Monday, February 27, 2012

Reflections on The Feast of Saint Oscar of Hollywood

Yes, L.A. is an "industry" town and so Oscar Day really is a big deal here.

It's not only about glitz and glamour and who wore what. Around here it's also about road closures and traffic alerts and how to get across town on Sunday without getting gridlocked by limos. But more than than, it's also about our local economy and jobs for everybody from the catering trucks servicing the location shoots to the lights-camera-action people to the publicists, ad agencies and theater owners to the "stars" themselves.

And then -- for me -- there's the "family angle" to Oscar Night. I didn't just grow up in L.A. -- I grew up in a family where "the industry" was our industry -- it was our family business. My dad worked for Metropolitan Theaters ... an L.A. based, family owned company that ran a chain of theaters including the great old movie palaces in downtown L.A.: The Los Angeles; The Orpheum; The Palace.

My parents actually met when my dad came back from "The War" and returned to the job he'd left when he enlisted in December 1941: Manager of the Los Angeles Theater on Broadway between 6th & 7th. My mom -- who had come west to Los Angeles from her native Minnesota soon after graduating from high school in 1943 -- was the Head Usherette and, as the family story goes, they disliked each other at first sight. So of course before long they were "an item" and eventually she went from Usherette to Cashier to Mrs. Manager ... because that's how it worked in the 50's.

Here's a picture I have of my mom in the lobby of the Los Angeles ... probably 1948 or 1949 ... decked out in her "greet the patrons" best. (Yes, it was another era altogether.) Anyway ... so I grew up with a daddy who went to work in a tuxedo and as far as I could tell, his job was to stand in the lobby and talk to people. And eventually he went from manager to district manager ... and then it was about bookings and ads and out of town previews and ... well, suffice to say movies were our family business.

And so I remember "Oscar Night" being a big deal for us ... because based on which picture won what there'd be much last minute shuffling around with newspaper ads and decisions about what was going to run in which theater.

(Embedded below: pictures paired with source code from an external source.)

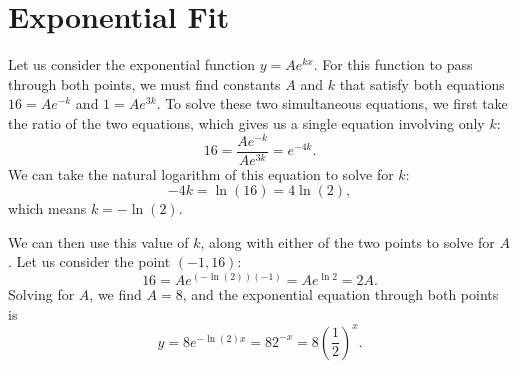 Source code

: \documentclass{article}
\begin{document}
\section{Exponential Fit}
\label{sec: exponential fit}

Let us consider the exponential function $y = A e^{k x}$.  For this function
to pass through both points, we must find constants $A$ and $k$ that satisfy
both equations $16 = A e^{-k}$ and $1 = A e^{3 k}$.  To solve these two
simultaneous equations, we first take the ratio of the two equations, which
gives us a single equation involving only $k$:
$$
	16
	= \frac{A e^{-k}}{A e^{3 k}}
	= e^{-4 k}
	.
$$
We can take the natural logarithm of this equation to solve for $k$:
$$
	-4k = \ln(16) = 4 \ln (2)
	,
$$
which means $k = - \ln(2)$.

We can then use this value of $k$, along with either of the two points to
solve for $A$.  Let us consider the point $(-1, 16)$:
$$
	16 = A e^{(-\ln(2))(-1)} = A e^{\ln{2}} = 2 A
	.
$$
Solving for $A$, we find $A = 8$, and the exponential equation through both
points is
$$
	y
	= 8 e^{-\ln(2) x}
	= 8 2^{-x}
	= 8 \left( \frac{1}{2} \right)^x
	.
$$

 
\end{document}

Lots of folks would come to watch the Oscars at our house ... and in the den there would be a couple of long, folding tables set up with newspaper tear sheets ready to glue in ad copy and then have the designated driver schlep down to the night editor who would be waiting for it. There'd be an Oscar pool ... and I felt ever so grown up when I got old enough to put in my dollar and guess the winners. And every once in awhile we'd have a personal stake in one of the nominees -- my dad's army buddy Davey Quaid would be up for an editing award or someone married to someone's brother would know the art director on another. I know I mentioned L.A. is an industry town, but it can actually be a pretty small town in some ways. Yes indeed, Oscar Night was definitely a Major Feast Day in our family!

And all of that was a long time ago in what seems like a galaxy very far, far away. Talking about managers in tuxedos in lobbies with chandeliers instead of video games in a time before multiplexes and Netflix is hard to even imagine. And yet it all kind of came rushing back to me last night when we were watching the Oscars with friends in Santa Monica and I listened to Billy Crystal talking about how "we all grew up watching movies in movie palaces."

And I thought, "No, 'we all' didn't, Billy. You and I did -- maybe. But my kids ... hardly kids at 30 & 27 ... didn't. The majority of the folks gathered at the Santa Monica Oscar Party we attended last night didn't. In fact, those of us who remember those halcyon days of movie palace yesteryear are closing in on dinosaur status ... as anachronistic as the black & white silent films our own parents described in their "back in the day" stories.

And yet, the art of movie making lives on. The power of cinema to move us, change us, challenge us, engage us ... to make us laugh and to make us cry ... continues in spite of the changes and challenges of venues, formats, contexts and constituencies. Maybe at the end of the day what makes the movies great has less to do with how we experience them than that we experience them. And maybe, just maybe, underneath all the glitz and glamour and silliness of celebrity, Saint Oscar of Hollywood actually has something to teach the church about the challenge of moving beyond a "movie palace mentality" that seduces us into idolizing our buildings as monuments to the past rather than reimagining them as instruments for mission for the future.

Because the mission of the Gospel lives on. The power of the Good News of God in Christ Jesus to move us, change us, challenge us, engage us ... to make us agents of love, justice and compassion ... continues in spite of the changes and challenges of venues, formats, contexts and constituencies. Maybe at the end of the day what makes that Good News powerful has less to do with how we experience it than that we experience it -- and then that we invite others to come and do likewise!

2 comments:

Ann said...

In the day-- my brother and I would take the bus 5¢ and go to the movies 10¢ -- see two features or one and a serial (keep 'em coming back) and cartoons and the news. A whole afternoon of delight.

Bishop Alan Wilson said...

Thanks, Susan for a wonderful and pertinent observation — especially here in England, with our marvellous buildings in every community and the challenges of seeing them as they could be rather than as shrines to yesteryear.